There's just something about Flynn. Yes, he's a tall, unbelievably gorgeous, dark-haired football player, but . . . he's also sweet and nice and super easy to talk to. It's lucky I'm the photographer for the school paper, because my camera likes Flynn almost as much as I do. Unfortunately for me, so does my sister, and there's no way I can nab Flynn with her in the picture.

But could this be the real thing?

Growing up with a sister that drew boys to her as easily as I seemed to repel them, I related to this book a lot. It is short and clean and would probably mostly enjoyed by a younger audience. But I'm in my thirties and I still liked it. You can read more about it HERE.

Monday, June 24, 2013


So, out of all the horrible abusive childhood books I have read, this tells the, hands down, worst story I have ever read. How Murdoch manages to tell this story and still have it feel hopeful and full of some joy is seriously a literary miracle. Beautiful poetic prose without feeling too stuffy or just plain too much. An absolutely amazing debut.

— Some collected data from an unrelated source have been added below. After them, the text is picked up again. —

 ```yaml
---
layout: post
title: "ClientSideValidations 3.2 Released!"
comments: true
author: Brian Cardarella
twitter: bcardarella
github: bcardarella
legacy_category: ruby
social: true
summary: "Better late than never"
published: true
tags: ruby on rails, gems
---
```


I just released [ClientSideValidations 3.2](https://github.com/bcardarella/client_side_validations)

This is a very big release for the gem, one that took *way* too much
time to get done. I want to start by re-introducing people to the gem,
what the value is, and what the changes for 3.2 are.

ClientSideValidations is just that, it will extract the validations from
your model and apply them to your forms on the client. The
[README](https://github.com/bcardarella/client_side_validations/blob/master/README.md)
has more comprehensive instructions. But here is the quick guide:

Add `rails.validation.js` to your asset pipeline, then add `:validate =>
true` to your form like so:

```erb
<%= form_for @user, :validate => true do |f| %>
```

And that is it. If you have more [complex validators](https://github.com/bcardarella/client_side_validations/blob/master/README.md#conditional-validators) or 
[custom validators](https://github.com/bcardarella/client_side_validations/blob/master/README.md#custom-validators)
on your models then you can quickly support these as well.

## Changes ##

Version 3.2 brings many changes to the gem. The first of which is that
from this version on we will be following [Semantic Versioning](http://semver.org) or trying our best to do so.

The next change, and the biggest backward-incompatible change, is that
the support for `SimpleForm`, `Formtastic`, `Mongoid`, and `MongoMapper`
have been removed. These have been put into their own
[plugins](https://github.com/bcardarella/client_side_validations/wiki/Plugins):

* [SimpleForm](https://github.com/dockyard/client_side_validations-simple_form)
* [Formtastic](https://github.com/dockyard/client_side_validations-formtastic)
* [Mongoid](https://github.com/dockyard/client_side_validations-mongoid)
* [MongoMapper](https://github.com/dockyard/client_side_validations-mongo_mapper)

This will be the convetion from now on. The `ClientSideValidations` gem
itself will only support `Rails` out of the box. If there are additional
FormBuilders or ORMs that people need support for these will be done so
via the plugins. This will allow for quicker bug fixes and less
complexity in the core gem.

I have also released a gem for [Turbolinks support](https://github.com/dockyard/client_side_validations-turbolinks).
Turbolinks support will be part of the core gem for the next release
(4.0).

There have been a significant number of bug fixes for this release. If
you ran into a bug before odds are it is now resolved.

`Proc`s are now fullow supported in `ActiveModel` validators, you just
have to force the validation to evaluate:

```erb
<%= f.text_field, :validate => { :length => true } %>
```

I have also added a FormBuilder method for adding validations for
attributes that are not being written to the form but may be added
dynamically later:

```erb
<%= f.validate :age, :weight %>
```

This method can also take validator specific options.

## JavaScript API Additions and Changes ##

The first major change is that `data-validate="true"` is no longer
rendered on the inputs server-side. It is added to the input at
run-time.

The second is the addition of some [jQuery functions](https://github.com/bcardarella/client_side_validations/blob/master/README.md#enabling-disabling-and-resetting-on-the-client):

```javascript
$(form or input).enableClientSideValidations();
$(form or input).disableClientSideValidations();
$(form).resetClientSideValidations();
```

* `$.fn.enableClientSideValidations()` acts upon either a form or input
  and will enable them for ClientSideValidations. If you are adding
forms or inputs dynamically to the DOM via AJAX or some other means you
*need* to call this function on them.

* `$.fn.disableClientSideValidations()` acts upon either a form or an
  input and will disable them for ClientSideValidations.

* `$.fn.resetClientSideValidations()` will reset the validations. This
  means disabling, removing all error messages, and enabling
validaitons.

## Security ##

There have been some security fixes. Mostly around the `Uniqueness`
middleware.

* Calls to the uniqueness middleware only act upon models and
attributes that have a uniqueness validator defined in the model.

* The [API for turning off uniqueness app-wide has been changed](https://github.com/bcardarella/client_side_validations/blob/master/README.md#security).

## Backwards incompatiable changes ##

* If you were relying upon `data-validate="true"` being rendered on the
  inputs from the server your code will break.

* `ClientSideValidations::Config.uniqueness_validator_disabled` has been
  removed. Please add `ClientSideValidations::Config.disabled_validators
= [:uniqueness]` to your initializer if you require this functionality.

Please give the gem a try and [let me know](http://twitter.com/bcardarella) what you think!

A broken-down camper hidden deep in a national forest is the only home fifteen year-old Carey can remember. The trees keep guard over her threadbare existence, with the one bright spot being Carey’s younger sister, Jenessa, who depends on Carey for her very survival. All they have is each other, as their mentally ill mother comes and goes with greater frequency. Until that one fateful day their mother disappears for good, and two strangers arrive. Suddenly, the girls are taken from the woods and thrust into a bright and perplexing new world of high school, clothes and boys.

Now, Carey must face the truth of why her mother abducted her ten years ago, while haunted by a past that won’t let her go… a dark past that hides many a secret, including the reason Jenessa hasn’t spoken a word in over a year. Carey knows she must keep her sister close, and her secrets even closer, or risk watching her new life come crashing down.

This is a pretty clean read, but it has some very mature moments concerning rape, drugs, and parental abuse. Read more about this HERE.

Thursday, June 20, 2013


As far as I'm concerned Jessi Kirby has just gotten better with each book. I like each of them more than the last. This is a romantic story within a story, and I loved it from the beginning. Sometimes the main character gets too introspective, but overall this is really well thought out and executed nicely. So far, one of the only 2013 YA releases that stand out to me.

Seventeen-year-old Parker Frost has never taken the road less traveled. Valedictorian and quintessential good girl, she’s about to graduate high school without ever having kissed her crush or broken the rules. So when fate drops a clue in her lap—one that might be the key to unraveling a town mystery—she decides to take a chance.

Julianna Farnetti and Shane Cruz are remembered as the golden couple of Summit Lakes High—perfect in every way, meant to be together forever. But Julianna’s journal tells a different story—one of doubts about Shane and a forbidden romance with an older, artistic guy. These are the secrets that were swept away with her the night that Shane’s jeep plunged into an icy river, leaving behind a grieving town and no bodies to bury.

Reading Julianna’s journal gives Parker the courage to start to really live—and it also gives her reasons to question what really happened the night of the accident. Armed with clues from the past, Parker enlists the help of her best friend, Kat, and Trevor, her longtime crush, to track down some leads. The mystery ends up taking Parker places that she never could have imagined. And she soon finds that taking the road less traveled makes all the difference.